EXERCISE BRIEF: Scan the entries below and give the number of lines containing "libraries", with no accompanying words.

DATA SUPPLIED:
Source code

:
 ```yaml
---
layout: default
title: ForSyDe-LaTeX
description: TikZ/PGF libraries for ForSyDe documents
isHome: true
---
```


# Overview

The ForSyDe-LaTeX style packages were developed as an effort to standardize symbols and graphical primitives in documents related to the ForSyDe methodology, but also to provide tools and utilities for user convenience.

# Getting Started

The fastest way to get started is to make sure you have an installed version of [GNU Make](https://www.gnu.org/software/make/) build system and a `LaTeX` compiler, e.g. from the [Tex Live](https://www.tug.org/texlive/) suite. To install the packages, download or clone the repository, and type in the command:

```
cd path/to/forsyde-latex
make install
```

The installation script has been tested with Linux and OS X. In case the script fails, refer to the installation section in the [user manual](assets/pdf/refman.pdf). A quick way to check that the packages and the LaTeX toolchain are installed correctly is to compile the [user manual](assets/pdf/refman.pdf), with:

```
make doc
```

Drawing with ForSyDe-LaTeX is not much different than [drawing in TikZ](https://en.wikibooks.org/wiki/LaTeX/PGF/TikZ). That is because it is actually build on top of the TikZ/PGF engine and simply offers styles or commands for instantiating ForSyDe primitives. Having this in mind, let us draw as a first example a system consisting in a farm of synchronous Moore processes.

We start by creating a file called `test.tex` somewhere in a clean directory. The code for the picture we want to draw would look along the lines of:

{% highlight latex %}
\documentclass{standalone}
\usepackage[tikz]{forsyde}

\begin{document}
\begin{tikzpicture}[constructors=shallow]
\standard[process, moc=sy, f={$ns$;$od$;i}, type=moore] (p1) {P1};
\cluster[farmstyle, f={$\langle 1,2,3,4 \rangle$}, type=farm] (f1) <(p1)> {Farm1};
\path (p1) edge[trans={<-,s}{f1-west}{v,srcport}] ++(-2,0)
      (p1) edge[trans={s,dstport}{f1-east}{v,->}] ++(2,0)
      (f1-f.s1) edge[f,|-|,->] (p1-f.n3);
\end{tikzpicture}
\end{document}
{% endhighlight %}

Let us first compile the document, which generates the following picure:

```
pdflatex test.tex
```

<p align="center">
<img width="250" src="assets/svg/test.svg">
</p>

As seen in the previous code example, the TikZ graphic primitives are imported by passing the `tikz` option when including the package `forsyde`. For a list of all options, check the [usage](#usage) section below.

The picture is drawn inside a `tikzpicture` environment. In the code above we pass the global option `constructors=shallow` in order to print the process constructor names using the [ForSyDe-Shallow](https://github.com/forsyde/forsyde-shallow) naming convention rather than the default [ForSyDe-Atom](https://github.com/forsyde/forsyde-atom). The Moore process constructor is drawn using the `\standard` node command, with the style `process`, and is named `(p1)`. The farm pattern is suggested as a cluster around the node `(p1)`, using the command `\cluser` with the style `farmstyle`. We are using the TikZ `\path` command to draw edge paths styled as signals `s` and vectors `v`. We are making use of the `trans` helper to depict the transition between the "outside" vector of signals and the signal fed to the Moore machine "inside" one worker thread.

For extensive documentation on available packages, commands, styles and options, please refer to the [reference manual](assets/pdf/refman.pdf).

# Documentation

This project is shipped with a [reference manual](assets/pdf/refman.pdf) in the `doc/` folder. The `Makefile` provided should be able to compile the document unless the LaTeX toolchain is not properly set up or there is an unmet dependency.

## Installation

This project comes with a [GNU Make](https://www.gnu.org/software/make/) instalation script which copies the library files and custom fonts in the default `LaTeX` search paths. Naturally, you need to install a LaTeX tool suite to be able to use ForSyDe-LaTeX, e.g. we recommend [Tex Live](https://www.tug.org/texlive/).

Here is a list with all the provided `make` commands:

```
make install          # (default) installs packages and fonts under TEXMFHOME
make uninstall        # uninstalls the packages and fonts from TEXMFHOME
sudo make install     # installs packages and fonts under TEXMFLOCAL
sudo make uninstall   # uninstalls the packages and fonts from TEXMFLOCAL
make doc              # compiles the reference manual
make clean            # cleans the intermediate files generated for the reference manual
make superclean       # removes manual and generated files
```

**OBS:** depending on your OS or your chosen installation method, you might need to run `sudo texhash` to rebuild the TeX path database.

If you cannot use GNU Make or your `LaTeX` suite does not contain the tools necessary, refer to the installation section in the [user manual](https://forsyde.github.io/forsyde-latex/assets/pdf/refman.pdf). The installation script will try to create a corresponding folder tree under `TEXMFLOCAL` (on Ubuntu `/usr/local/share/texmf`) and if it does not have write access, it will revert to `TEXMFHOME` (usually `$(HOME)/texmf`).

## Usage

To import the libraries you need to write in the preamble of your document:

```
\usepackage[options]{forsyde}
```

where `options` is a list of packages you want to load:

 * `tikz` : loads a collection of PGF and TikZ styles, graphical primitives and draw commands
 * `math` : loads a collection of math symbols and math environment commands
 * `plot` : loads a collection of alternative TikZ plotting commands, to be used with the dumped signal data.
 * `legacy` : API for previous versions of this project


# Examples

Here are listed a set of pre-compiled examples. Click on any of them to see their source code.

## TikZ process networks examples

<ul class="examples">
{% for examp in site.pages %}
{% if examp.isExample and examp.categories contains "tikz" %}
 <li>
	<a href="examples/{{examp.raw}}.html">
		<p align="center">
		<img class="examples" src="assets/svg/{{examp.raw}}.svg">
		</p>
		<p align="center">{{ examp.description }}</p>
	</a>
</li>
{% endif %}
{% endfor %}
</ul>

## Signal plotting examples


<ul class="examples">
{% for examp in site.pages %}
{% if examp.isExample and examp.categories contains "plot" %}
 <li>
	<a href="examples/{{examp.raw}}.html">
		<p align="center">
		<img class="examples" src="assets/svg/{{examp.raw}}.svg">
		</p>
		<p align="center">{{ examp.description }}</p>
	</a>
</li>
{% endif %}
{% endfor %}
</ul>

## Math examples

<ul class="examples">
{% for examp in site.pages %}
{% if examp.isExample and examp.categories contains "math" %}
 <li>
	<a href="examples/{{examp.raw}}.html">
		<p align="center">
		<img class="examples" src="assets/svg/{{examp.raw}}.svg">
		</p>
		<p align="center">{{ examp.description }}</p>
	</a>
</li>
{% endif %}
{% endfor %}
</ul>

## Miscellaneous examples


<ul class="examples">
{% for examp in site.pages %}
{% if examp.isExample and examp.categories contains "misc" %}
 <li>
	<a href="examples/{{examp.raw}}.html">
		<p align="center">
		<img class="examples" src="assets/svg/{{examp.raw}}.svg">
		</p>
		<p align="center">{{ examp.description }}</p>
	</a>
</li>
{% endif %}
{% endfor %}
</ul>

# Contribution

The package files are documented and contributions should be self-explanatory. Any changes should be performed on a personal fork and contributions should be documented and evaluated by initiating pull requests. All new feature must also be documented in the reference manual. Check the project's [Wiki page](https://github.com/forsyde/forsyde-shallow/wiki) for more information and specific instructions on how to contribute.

OUTPUT OF THE EXERCISE: 2